Investigation on the intranuclear localization of Wnt3a and its extracellular interaction with fibronectin

Abstract

Wnt signaling is known to play an important role in development, embryogenesis, axis patterning, and cell fate determination. For instance, Wnt3a, one of the 19 Wnt ligands found in human, can play a crucial role in regulating cell differentiation, proliferation and migration. Previous study shows that a novel subpopulation of Wnt3a is detected in the cell nuclear fraction. However, no further work has substantiated this finding. The nuclear localization of Wnt has been studied in Wnt2b, where it can directly enhance Wnt signaling, changing our understanding that Wnt proteins need to be secreted to induce Wnt signaling. Thus, such unconventional localization of Wnt to the nucleus deserves further investigation so as to understand their signaling mechanism and to better alter cell fate. These literature reviews are summarized in chapter 1.

Here in chapter 2, we report that Wnt3a can localize within the nucleus of the cell, independent of animal species and immortalization, with the exception of mouse L-Wnt3a cells which are commonly used to make Wnt3a conditioned medium. Super-resolution and subcellular fractionation of HeLa cells and human mesenchymal stem cells (hMSCs) both confirm the presence of intranuclear Wnt3a. Further investigations are being carried out to determine its intranuclear function(s) through its nuclear binding partner(s).

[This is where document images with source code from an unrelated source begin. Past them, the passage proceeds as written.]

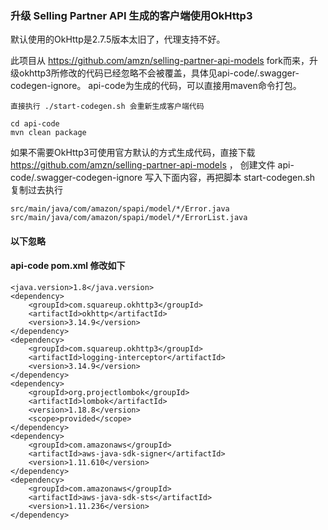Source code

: ### 升级 Selling Partner API 生成的客户端使用OkHttp3

默认使用的OkHttp是2.7.5版本太旧了，代理支持不好。

此项目从 https://github.com/amzn/selling-partner-api-models fork而来，升级okhttp3所修改的代码已经忽略不会被覆盖，具体见api-code/.swagger-codegen-ignore。
api-code为生成的代码，可以直接用maven命令打包。

    直接执行 ./start-codegen.sh 会重新生成客户端代码

    cd api-code
    mvn clean package



如果不需要OkHttp3可使用官方默认的方式生成代码，直接下载 https://github.com/amzn/selling-partner-api-models ，
创建文件 api-code/.swagger-codegen-ignore 写入下面内容，再把脚本 start-codegen.sh 复制过去执行

    src/main/java/com/amazon/spapi/model/*/Error.java
    src/main/java/com/amazon/spapi/model/*/ErrorList.java



#### 以下忽略
####  api-code pom.xml 修改如下
    
    <java.version>1.8</java.version>
    <dependency>
        <groupId>com.squareup.okhttp3</groupId>
        <artifactId>okhttp</artifactId>
        <version>3.14.9</version>
    </dependency>
    <dependency>
        <groupId>com.squareup.okhttp3</groupId>
        <artifactId>logging-interceptor</artifactId>
        <version>3.14.9</version>
    </dependency>
    <dependency>
        <groupId>org.projectlombok</groupId>
        <artifactId>lombok</artifactId>
        <version>1.18.8</version>
        <scope>provided</scope>
    </dependency>
    <dependency>
        <groupId>com.amazonaws</groupId>
        <artifactId>aws-java-sdk-signer</artifactId>
        <version>1.11.610</version>
    </dependency>
    <dependency>
        <groupId>com.amazonaws</groupId>
        <artifactId>aws-java-sdk-sts</artifactId>
        <version>1.11.236</version>
    </dependency>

Cells such as hMSCs are known to deposit a network of extracellular matrix (ECM) proteins called cell-derived matrix (CDM), which can enhance cell proliferation, migration and multilineage differentiation. Moreover, CDM has been shown to sequester growth factors, where it can act as storage for these extracellular growth factors. Growth factors are enhanced by the ECM by being concentrated closer to the cells instead of freely floating in the extracellular space. Meanwhile, Wnt3a has not only been reported in the extracellular space but also in human ECM, prompting us to investigate how Wnt3a can be tethered to the ECM to alter cell fate.

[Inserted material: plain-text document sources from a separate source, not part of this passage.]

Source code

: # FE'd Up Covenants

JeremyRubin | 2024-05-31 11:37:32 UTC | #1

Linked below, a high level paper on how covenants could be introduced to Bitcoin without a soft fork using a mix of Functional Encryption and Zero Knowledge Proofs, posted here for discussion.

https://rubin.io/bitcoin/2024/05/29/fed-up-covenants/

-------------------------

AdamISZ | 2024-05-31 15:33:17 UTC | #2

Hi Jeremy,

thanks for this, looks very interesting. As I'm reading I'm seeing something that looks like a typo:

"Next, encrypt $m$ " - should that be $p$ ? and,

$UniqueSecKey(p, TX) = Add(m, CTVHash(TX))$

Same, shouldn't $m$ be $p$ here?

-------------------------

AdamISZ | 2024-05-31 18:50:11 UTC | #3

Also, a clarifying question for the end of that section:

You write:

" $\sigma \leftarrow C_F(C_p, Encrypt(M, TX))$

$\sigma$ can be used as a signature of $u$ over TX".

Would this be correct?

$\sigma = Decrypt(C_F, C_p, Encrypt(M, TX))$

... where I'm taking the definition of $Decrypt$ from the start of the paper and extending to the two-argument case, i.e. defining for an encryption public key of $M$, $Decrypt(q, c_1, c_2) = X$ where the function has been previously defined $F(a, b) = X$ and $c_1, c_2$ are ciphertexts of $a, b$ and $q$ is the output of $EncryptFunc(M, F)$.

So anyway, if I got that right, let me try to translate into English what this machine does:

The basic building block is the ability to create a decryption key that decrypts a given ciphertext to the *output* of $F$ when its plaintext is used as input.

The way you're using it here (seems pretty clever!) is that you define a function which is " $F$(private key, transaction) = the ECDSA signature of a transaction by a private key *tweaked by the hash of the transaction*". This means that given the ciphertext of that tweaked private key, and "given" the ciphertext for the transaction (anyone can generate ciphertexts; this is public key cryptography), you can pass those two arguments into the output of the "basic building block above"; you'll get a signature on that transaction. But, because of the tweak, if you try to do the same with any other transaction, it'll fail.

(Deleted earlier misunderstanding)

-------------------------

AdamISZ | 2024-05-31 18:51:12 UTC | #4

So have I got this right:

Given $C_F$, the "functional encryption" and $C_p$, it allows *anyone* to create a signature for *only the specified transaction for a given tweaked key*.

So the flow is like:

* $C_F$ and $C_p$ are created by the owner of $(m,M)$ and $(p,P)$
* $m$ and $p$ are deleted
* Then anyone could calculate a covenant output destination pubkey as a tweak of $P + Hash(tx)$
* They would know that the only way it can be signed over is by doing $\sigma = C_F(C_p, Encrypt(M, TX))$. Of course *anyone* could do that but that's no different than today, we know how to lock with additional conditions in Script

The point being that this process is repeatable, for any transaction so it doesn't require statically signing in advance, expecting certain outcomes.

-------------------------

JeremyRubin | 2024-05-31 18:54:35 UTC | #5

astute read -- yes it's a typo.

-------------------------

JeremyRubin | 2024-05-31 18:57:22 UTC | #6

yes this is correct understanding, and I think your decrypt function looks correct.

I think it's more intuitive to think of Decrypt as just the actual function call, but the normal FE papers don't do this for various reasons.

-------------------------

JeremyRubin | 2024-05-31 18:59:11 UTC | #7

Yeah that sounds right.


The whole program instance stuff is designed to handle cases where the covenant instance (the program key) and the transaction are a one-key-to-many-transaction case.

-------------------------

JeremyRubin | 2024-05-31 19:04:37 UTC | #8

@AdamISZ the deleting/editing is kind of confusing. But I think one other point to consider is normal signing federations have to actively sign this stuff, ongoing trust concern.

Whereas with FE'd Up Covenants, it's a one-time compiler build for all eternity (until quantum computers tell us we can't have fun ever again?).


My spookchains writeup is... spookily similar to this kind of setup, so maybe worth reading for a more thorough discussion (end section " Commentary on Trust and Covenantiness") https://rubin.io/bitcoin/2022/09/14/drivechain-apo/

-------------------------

In chapter 3, we report that Wnt3a protein is colocalized with the fibronectin meshwork of CDM. In situ proximity ligation assay demonstrates interaction between them while Co-IP demonstrates that Wnt3a binds directly to fibronectin. Wnt3a-fibronectin binding can affect canonical Wnt/β-catenin signaling. Such binding did not prevent the Wnt3a from activating β-catenin and can stabilize Wnt3a in serum-free condition, implying that fibronectin can act as a reservoir for Wnt3a. Consequently, we demonstrate that CDM-bound Wnt3a can promote both canonical Wnt signaling and cell proliferation. In recent years, Wnt3a exosome delivery has been used for therapeutic purposes such as cartilage repair. This shows the potential of using CDM as an alternative way to immobilize Wnt3a for tissue engineering applications.